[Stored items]

::::::

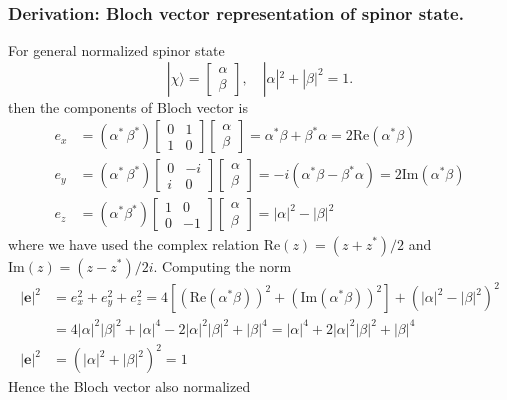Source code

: \documentclass[../../../main.tex]{subfiles}
\begin{document}
\subsubsection{Derivation: Bloch vector representation of spinor state.}
For general normalized spinor state
\begin{equation*}
    |\chi\rangle = \begin{bmatrix} \alpha \\ \beta \end{bmatrix}, \quad |\alpha|^2 + |\beta|^2 = 1.
\end{equation*}
then the components of Bloch vector is
\begin{align*}
    e_x & =  \left( \alpha^* \, \beta^* \right) \begin{bmatrix} 0 & 1 \\ 1 & 0 \end{bmatrix} \begin{bmatrix} \alpha \\ \beta \end{bmatrix} = \alpha^*\beta + \beta^*\alpha = 2\text{Re}(\alpha^*\beta)      \\
    e_y & =  \left( \alpha^* \, \beta^* \right) \begin{bmatrix} 0 & -i \\ i & 0 \end{bmatrix} \begin{bmatrix} \alpha \\ \beta \end{bmatrix} = -i(\alpha^*\beta - \beta^*\alpha) = 2\text{Im}(\alpha^*\beta) \\
    e_z & =  (\alpha^* \beta^*)  \begin{bmatrix} 1 & 0 \\ 0 & -1 \end{bmatrix}  \begin{bmatrix} \alpha \\ \beta \end{bmatrix} = |\alpha|^2 - |\beta|^2
\end{align*}
where we have used the complex relation $\mathrm{Re } (z) = (z + z ^* )/2$ and $\mathrm{Im } (z) = (z - z ^* )/2i$.
Computing the norm
\begin{align*}
    |\mathbf{e}|^2 & =  e_x^2 + e_y^2 + e_z^2 = 4\left[(\mathrm{Re}(\alpha^* \beta))^2 + (\mathrm{Im}(\alpha^* \beta))^2\right] + (|\alpha|^2 - |\beta|^2)^2 \\
                   & =  4|\alpha|^2 |\beta|^2 + |\alpha|^4 - 2|\alpha|^2|\beta|^2 + |\beta|^4 = |\alpha|^4 + 2 |\alpha|^2 |\beta|^2 + |\beta|^4              \\
    |\mathbf{e}|^2
                   & = (|\alpha|^2 + |\beta|^2)^2 = 1
\end{align*}
Hence the Bloch vector also normalized
\end{document}
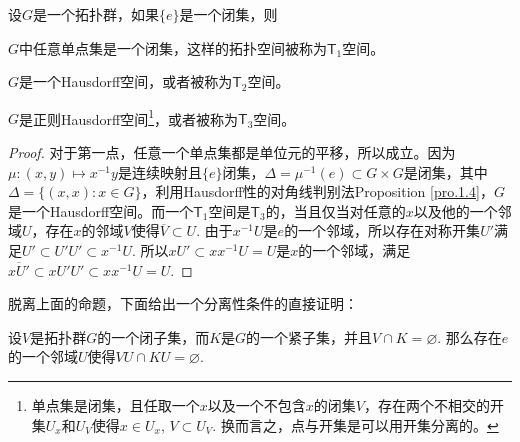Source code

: 

\begin{pro}\label{pro:3}
设$G$是一个拓扑群，如果$\{e\}$是一个闭集，则

\begin{compactenum}
\item $G$中任意单点集是一个闭集，这样的拓扑空间被称为$\mathsf{T}_1$空间。

\item $G$是一个Hausdorff空间，或者被称为$\mathsf{T}_2$空间。

\item $G$是正则Hausdorff空间\footnote{单点集是闭集，且任取一个$x$以及一个不包含$x$的闭集$V$，存在两个不相交的开集$U_x$和$U_V$使得$x\in U_x$, $V\subset U_V$. 换而言之，点与开集是可以用开集分离的。}，或者被称为$\mathsf{T}_3$空间。
\end{compactenum}
\end{pro}

\begin{proof}
	对于第一点，任意一个单点集都是单位元的平移，所以成立。因为$\mu:(x,y)\mapsto x^{-1}y$是连续映射且$\{e\}$闭集，$\Delta=\mu^{-1}(e)\subset G\times G$是闭集，其中$\Delta=\{(x,x):x\in G\}$，利用Hausdorff性的对角线判别法Proposition \ref{pro.1.4}，$G$是一个Hausdorff空间。而一个$\mathsf{T}_1$空间是$\mathsf{T}_3$的，当且仅当对任意的$x$以及他的一个邻域$U$，存在$x$的邻域$V$使得$\overline{V}\subset U$. 由于$x^{-1}U$是$e$的一个邻域，所以存在对称开集$U'$满足$U'\subset U'U'\subset x^{-1}U$. 所以$xU'\subset xx^{-1}U=U$是$x$的一个邻域，满足$\overline{xU'}\subset xU'U'\subset xx^{-1}U=U$.
\end{proof}

脱离上面的命题，下面给出一个分离性条件的直接证明：

\begin{pro}
设$V$是拓扑群$G$的一个闭子集，而$K$是$G$的一个紧子集，并且$V\cap K=\varnothing$. 那么存在$e$的一个邻域$U$使得$VU\cap KU=\varnothing$.
\end{pro}

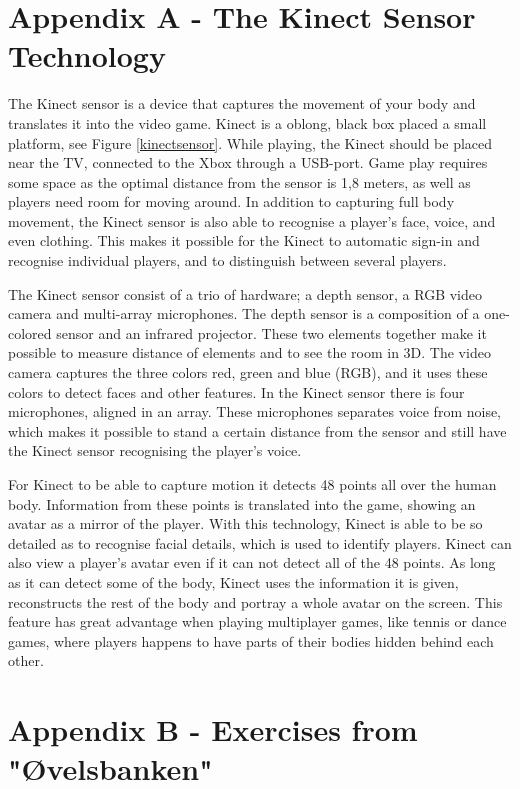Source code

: \appendix

\section*{Appendix A - The Kinect Sensor Technology}
\label{app:kinectsensortech}
The Kinect sensor is a device that captures the movement of your body and translates it into the video game. Kinect is a oblong, black box placed a small platform, see Figure \ref{kinectsensor}. While playing, the Kinect should be placed near the TV, connected to the Xbox through a USB-port. Game play requires some space as the optimal distance from the sensor is 1,8 meters, as well as players need room for moving around. In addition to capturing full body movement, the Kinect sensor is also able to recognise a player's face, voice, and even clothing. This makes it possible for the Kinect to automatic sign-in and recognise individual players, and to distinguish between several players. 

The Kinect sensor consist of a trio of hardware; a depth sensor, a RGB video camera and multi-array microphones. The depth sensor is a composition of a one-colored sensor and an infrared projector. These two elements together make it possible to measure distance of elements and to see the room in 3D. The video camera captures the three colors red, green and blue (RGB), and it uses these colors to detect faces and other features. In the Kinect sensor there is four microphones, aligned in an array. These microphones separates voice from noise, which makes it possible to stand a certain distance from the sensor and still have the Kinect sensor recognising the player's voice.
 
For Kinect to be able to capture motion it detects 48 points all over the human body. Information from these points is translated into the game, showing an avatar as a mirror of the player. With this technology, Kinect is able to be so detailed as to recognise facial details, which is used to identify players. Kinect can also view a player's avatar even if it can not detect all of the 48 points. As long as it can detect some of the body, Kinect uses the information it is given, reconstructs the rest of the body and portray a whole avatar on the screen. This feature has great advantage when playing multiplayer games, like tennis or dance games, where players happens to have parts of their bodies hidden behind each other.

\newpage
\section*{Appendix B - Exercises from "{Ø}velsbanken"}
\label{app:exercises}

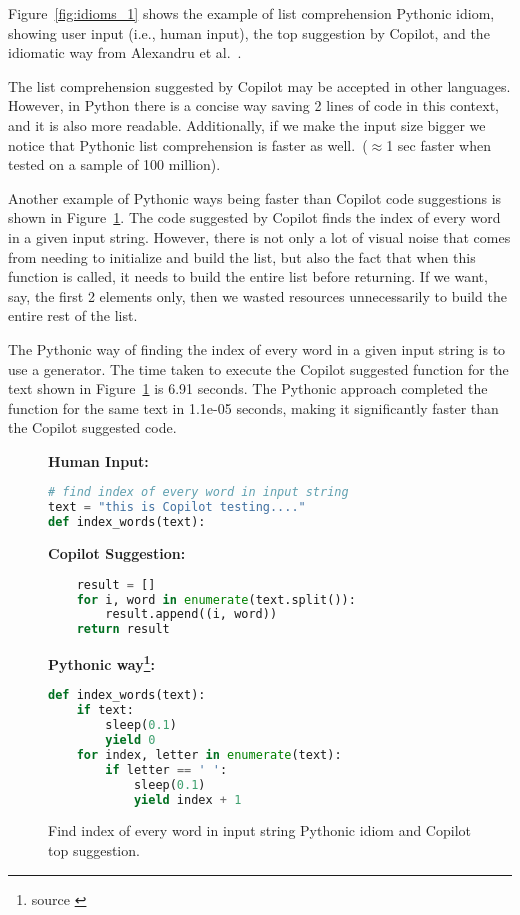 Figure~\ref{fig:idioms_1} shows the example of list comprehension Pythonic idiom, showing user input (i.e., human input), the top suggestion by Copilot, and the idiomatic way from Alexandru et al.~\cite{Alexandru2018}.

The list comprehension suggested by Copilot may be accepted in other languages. 
However, in Python there is a concise way saving 2 lines of code in this context, and it is also more readable. 
Additionally, if we make the input size bigger we notice that Pythonic list comprehension is faster as well.~($\approx$1 sec faster when tested on a sample of 100 million).

Another example of Pythonic ways being faster than Copilot code suggestions is shown in Figure~\ref{fig:idioms_3}.
The code suggested by Copilot finds the index of every word in a given input string. 
However, there is not only a lot of visual noise that comes from needing to initialize and build the list, but also the fact that when this function is called, it needs to build the entire list before returning. 
If we want, say, the first 2 elements only, then we wasted resources unnecessarily to build the entire rest of the list.

The Pythonic way of finding the index of every word in a given input string is to use a generator. 
The time taken to execute the Copilot suggested function for the text shown in Figure~\ref{fig:idioms_3} is 6.91 seconds. The Pythonic approach completed the function for the same text in 1.1e-05 seconds, making it significantly faster than the Copilot suggested code.

\begin{figure}[hbt!]
    \centering
\begin{tcolorbox}[title=Find index of every word in input string,boxsep=.25mm]
\textbf{Human Input:}
\begin{lstlisting}[language={Python}, keywords={yield}]
# find index of every word in input string
text = "this is Copilot testing...."
def index_words(text):
\end{lstlisting}
\tcbline
\textbf{Copilot Suggestion:}
\begin{lstlisting}[language=Python,escapechar=\%]
% \noindent\textcolor{gray}{def index\_words(text):} %
    result = []
    for i, word in enumerate(text.split()):
		result.append((i, word))
	return result
\end{lstlisting}
\tcbline
\textbf{Pythonic way\footnote{source \cite{Alexandru2018}}:}
\begin{lstlisting}[language=Python, keywords={def, if, for, in, yield}]
def index_words(text):
    if text:
        sleep(0.1)
        yield 0
    for index, letter in enumerate(text):
        if letter == ' ':
            sleep(0.1)
            yield index + 1
\end{lstlisting}
\end{tcolorbox}
    \caption{Find index of every word in input string Pythonic idiom and Copilot top suggestion.}
    \label{fig:idioms_3}
\end{figure}

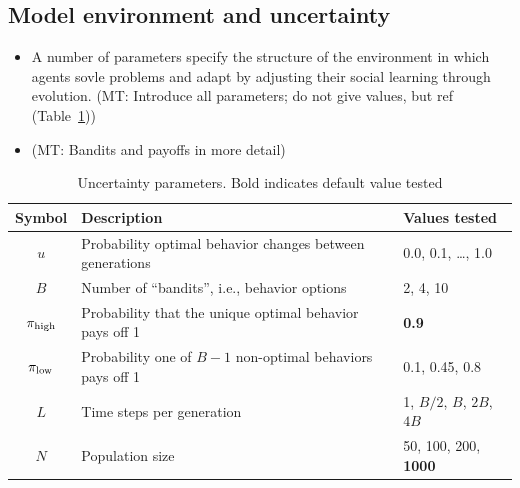 \documentclass[letterpaper,11.5pt]{scrartcl}
\newcommand{\mt}[1]{{\textcolor{myorange} {({\tiny MT:} #1)}}}
\begin{document}
\subsection{Model environment and uncertainty}




\begin{itemize}
  \item 
    A number of parameters specify the structure of the environment in which
    agents sovle problems and adapt by adjusting their social learning through
    evolution. \mt{Introduce all parameters; do not give values, but ref
    (Table~\ref{tab:uncertaintyParameters})}
  \item
    \mt{Bandits and payoffs in more detail}
\end{itemize}

\vspace{2em}
\begin{table}[h]
\caption{Uncertainty parameters.  Bold indicates default value tested} %
    \label{tab:uncertaintyParameters}
    \centering %
    \begin{tabular}{cp{4.0in}p{1.25in}} \toprule

        Symbol & Description & Values tested \\ 

        \midrule  

        $u$    & Probability optimal behavior changes between generations 
               & 0.0, 0.1, \ldots, 1.0 \\

        $B$       & Number of ``bandits'', i.e., behavior options
                  & 2, 4, 10 \\

        $\pi_{\mathrm{high}}$ & Probability that the unique optimal behavior pays off 1 
                & \textbf{0.9} \\

        $\pi_{\mathrm{low}}$ & Probability one of $B - 1$ non-optimal behaviors pays off 1 
                 & 0.1, 0.45, 0.8 \\ 

        $L$    & Time steps per generation & 1, $B/2$, $B$, $2B$, $4B$ \\

        $N$    & Population size
                 & 50, 100, 200, \textbf{1000} \\
               
        \bottomrule
        \end{tabular} 
\end{table}
\end{document}
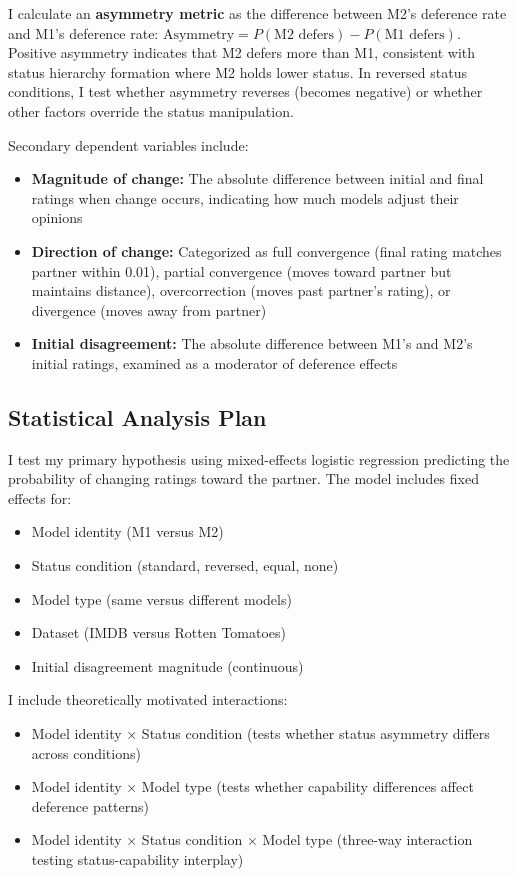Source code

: I calculate an \textbf{asymmetry metric} as the difference between M2's deference rate and M1's deference rate: $\text{Asymmetry} = P(\text{M2 defers}) - P(\text{M1 defers})$. Positive asymmetry indicates that M2 defers more than M1, consistent with status hierarchy formation where M2 holds lower status. In reversed status conditions, I test whether asymmetry reverses (becomes negative) or whether other factors override the status manipulation.

Secondary dependent variables include:

\begin{itemize}
\item \textbf{Magnitude of change:} The absolute difference between initial and final ratings when change occurs, indicating how much models adjust their opinions
\item \textbf{Direction of change:} Categorized as full convergence (final rating matches partner within 0.01), partial convergence (moves toward partner but maintains distance), overcorrection (moves past partner's rating), or divergence (moves away from partner)
\item \textbf{Initial disagreement:} The absolute difference between M1's and M2's initial ratings, examined as a moderator of deference effects
\end{itemize}

\subsection*{Statistical Analysis Plan}

I test my primary hypothesis using mixed-effects logistic regression predicting the probability of changing ratings toward the partner. The model includes fixed effects for:
\begin{itemize}
\item Model identity (M1 versus M2)
\item Status condition (standard, reversed, equal, none)  
\item Model type (same versus different models)
\item Dataset (IMDB versus Rotten Tomatoes)
\item Initial disagreement magnitude (continuous)
\end{itemize}

I include theoretically motivated interactions:
\begin{itemize}
\item Model identity × Status condition (tests whether status asymmetry differs across conditions)
\item Model identity × Model type (tests whether capability differences affect deference patterns)
\item Model identity × Status condition × Model type (three-way interaction testing status-capability interplay)
\end{itemize}


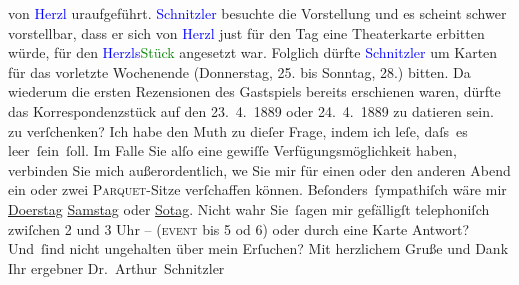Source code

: {{{                  von \textcolor{blue}{Herzl} uraufgeführt. \textcolor{blue}{Schnitzler} besuchte die 
                  Vorstellung und es scheint schwer vorstellbar, dass er sich von \textcolor{blue}{Herzl} just für den Tag
                  eine Theaterkarte erbitten würde, für den \textcolor{blue}{Herzls}\textcolor{green}{Stück} angesetzt war. Folglich dürfte \textcolor{blue}{Schnitzler} 
                  um Karten für das vorletzte Wochenende (Donnerstag, 25. bis Sonntag, 28.) bitten. Da wiederum die ersten Rezensionen
                  des Gastspiels bereits erschienen waren, dürfte das Korrespondenzstück auf den 23. 4. 1889 oder
                  24. 4. 1889 zu datieren sein.}}}\label{K_L03917-1} zu
               verſchenken? Ich habe den Muth zu dieſer Frage, indem ich leſe, daſs es
               leer ſein ſoll. Im Falle Sie alſo eine gewiſſe Verfügungsmöglichkeit haben, verbinden
                  {\pb}Sie mich außerordentlich, we{\geminationn} Sie mir für einen oder
               den anderen Abend ein oder zwei \introOben{}\textsc{Parquet-}\introOben{}Sitze verſchaffen können. Beſonders ſympathiſch wäre mir \uline{Do{\geminationn}erstag}{ }\uline{Samstag} oder \uline{So{\geminationn}tag}. Nicht wahr Sie ſagen mir gefälligſt telephoniſch zwiſchen 2 und 3 Uhr \introOben{}–
                  (\textsc{event} bis 5 od 6)\introOben{} oder durch eine Karte Antwort? Und ſind nicht ungehalten
               über mein Erſuchen?\pend
           \pstart Mit herzlichem Gruße und Dank Ihr ergebner
               \spacefill\mbox{Dr. Arthur Schnitzler}\pend{}\endnumbering{}
\begin{anhang}
\end{anhang}\newcommand{\dateiname}{L03917}\newcommand{\titel}{Arthur Schnitzler an Theodor Herzl, [23. oder 24. 4. 1889?]}\newcommand{\editorInnen}{Herausgegeben von Jahnke, SelmaMüller, Martin Anton}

::::::

Your response should hold only an exact copy of the lines above, from the one containing "Und ſind nicht ungehalten" through the end of the entries.

                  (\textsc{event} bis 5 od 6)\introOben{} oder durch eine Karte Antwort? Und ſind nicht ungehalten
               über mein Erſuchen?\pend
           \pstart Mit herzlichem Gruße und Dank Ihr ergebner
               \spacefill\mbox{Dr. Arthur Schnitzler}\pend{}\endnumbering{}
\begin{anhang}
\end{anhang}\newcommand{\dateiname}{L03917}\newcommand{\titel}{Arthur Schnitzler an Theodor Herzl, [23. oder 24. 4. 1889?]}\newcommand{\editorInnen}{Herausgegeben von Jahnke, SelmaMüller, Martin Anton}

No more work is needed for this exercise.